As the answer, give every line of the records that includes the word "such".

# # # #

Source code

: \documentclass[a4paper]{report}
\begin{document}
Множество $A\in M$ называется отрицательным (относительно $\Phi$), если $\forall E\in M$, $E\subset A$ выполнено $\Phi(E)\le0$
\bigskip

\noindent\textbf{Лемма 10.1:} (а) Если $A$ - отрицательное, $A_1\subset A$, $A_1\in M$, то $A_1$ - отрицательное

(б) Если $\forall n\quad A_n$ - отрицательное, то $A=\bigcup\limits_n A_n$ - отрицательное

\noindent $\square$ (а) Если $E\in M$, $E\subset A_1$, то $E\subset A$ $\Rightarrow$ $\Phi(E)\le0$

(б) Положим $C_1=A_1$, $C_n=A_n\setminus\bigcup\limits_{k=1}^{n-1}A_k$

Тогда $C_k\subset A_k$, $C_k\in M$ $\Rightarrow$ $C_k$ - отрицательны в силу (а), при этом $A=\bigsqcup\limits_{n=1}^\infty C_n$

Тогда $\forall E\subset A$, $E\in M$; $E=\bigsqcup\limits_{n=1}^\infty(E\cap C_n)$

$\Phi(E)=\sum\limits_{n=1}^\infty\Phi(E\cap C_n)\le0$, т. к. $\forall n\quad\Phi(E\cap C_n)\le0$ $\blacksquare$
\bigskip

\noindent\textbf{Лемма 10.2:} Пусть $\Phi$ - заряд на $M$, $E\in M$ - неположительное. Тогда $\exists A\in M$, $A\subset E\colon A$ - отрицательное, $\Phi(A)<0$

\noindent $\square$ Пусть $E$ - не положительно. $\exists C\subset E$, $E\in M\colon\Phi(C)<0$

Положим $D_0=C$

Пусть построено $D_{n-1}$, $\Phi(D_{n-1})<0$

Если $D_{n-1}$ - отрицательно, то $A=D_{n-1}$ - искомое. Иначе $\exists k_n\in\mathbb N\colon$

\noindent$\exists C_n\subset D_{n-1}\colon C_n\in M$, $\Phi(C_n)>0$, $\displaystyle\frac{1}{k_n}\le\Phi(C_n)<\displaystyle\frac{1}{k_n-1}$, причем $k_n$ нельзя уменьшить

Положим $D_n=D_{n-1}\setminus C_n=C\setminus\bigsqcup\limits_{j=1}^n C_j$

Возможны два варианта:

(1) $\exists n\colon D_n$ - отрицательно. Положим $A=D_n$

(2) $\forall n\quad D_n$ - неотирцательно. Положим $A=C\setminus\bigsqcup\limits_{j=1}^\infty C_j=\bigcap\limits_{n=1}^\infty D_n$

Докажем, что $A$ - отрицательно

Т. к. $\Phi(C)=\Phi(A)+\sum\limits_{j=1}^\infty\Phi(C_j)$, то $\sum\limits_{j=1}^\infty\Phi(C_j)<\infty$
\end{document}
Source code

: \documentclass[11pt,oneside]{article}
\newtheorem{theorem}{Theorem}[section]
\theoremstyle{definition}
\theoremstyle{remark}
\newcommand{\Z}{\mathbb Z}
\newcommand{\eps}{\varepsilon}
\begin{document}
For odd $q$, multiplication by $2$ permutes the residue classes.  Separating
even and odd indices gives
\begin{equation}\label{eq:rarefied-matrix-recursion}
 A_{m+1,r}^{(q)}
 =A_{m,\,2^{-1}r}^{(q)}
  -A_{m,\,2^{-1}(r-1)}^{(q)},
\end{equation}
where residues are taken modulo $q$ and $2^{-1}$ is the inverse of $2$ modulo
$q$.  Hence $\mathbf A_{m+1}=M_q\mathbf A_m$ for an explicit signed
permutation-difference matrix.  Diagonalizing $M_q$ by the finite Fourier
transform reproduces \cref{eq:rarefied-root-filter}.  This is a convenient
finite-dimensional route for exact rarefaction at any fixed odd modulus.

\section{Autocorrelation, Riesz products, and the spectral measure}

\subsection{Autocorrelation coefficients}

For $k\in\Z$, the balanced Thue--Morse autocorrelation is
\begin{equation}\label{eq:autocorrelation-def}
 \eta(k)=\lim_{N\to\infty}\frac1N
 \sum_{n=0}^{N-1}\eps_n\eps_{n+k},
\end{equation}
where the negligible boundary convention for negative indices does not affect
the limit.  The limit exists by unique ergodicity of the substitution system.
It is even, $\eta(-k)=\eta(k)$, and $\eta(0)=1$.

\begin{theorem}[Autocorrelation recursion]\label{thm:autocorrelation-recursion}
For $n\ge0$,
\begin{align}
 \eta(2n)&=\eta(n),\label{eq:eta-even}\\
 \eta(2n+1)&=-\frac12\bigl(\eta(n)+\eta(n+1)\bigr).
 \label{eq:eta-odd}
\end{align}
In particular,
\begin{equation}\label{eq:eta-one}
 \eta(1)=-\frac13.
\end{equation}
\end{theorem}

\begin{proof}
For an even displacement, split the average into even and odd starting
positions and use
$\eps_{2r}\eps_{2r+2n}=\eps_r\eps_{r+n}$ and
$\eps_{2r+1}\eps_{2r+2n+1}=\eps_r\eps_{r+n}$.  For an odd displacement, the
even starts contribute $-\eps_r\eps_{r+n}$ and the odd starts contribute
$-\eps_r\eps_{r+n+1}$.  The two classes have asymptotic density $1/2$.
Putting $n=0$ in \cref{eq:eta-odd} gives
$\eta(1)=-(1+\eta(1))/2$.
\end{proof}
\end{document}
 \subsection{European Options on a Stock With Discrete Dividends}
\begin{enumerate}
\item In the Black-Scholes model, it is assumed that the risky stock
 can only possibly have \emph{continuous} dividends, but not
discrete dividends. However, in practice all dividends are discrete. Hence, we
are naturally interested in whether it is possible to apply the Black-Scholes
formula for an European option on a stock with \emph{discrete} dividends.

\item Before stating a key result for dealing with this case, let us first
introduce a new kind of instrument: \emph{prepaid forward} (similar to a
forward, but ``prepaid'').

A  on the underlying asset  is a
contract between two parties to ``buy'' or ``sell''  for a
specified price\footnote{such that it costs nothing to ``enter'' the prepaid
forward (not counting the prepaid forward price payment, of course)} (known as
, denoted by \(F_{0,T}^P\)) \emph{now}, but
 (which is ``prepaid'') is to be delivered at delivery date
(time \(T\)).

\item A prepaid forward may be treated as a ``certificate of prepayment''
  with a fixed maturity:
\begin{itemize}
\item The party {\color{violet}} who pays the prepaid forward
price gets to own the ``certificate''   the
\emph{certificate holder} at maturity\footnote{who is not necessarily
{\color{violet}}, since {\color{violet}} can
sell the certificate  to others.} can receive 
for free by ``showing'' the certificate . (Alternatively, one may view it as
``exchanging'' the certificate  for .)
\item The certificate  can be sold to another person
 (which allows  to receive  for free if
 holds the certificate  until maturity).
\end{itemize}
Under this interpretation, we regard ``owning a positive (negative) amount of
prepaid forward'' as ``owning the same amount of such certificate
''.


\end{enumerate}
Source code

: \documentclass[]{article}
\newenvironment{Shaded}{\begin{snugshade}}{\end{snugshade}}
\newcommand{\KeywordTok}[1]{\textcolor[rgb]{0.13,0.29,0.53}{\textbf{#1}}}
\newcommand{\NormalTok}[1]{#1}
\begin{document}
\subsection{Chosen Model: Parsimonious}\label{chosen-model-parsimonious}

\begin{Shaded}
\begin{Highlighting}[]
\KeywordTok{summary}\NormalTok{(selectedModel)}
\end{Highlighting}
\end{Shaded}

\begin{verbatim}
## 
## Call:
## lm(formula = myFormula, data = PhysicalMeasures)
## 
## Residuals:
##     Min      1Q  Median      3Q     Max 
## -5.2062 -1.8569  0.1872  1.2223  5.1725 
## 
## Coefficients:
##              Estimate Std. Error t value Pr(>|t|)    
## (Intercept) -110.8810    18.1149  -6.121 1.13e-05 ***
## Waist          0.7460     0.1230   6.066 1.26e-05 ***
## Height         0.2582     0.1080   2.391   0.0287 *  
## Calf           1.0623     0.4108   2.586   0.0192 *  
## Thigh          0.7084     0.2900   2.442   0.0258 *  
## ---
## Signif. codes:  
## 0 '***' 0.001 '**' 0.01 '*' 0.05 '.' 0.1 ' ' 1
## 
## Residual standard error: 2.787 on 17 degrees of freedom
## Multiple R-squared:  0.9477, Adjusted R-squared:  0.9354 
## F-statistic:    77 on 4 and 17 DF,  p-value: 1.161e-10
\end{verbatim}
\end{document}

# # # #

**Result of the exercise**:
specified price\footnote{such that it costs nothing to ``enter'' the prepaid
prepaid forward'' as ``owning the same amount of such certificate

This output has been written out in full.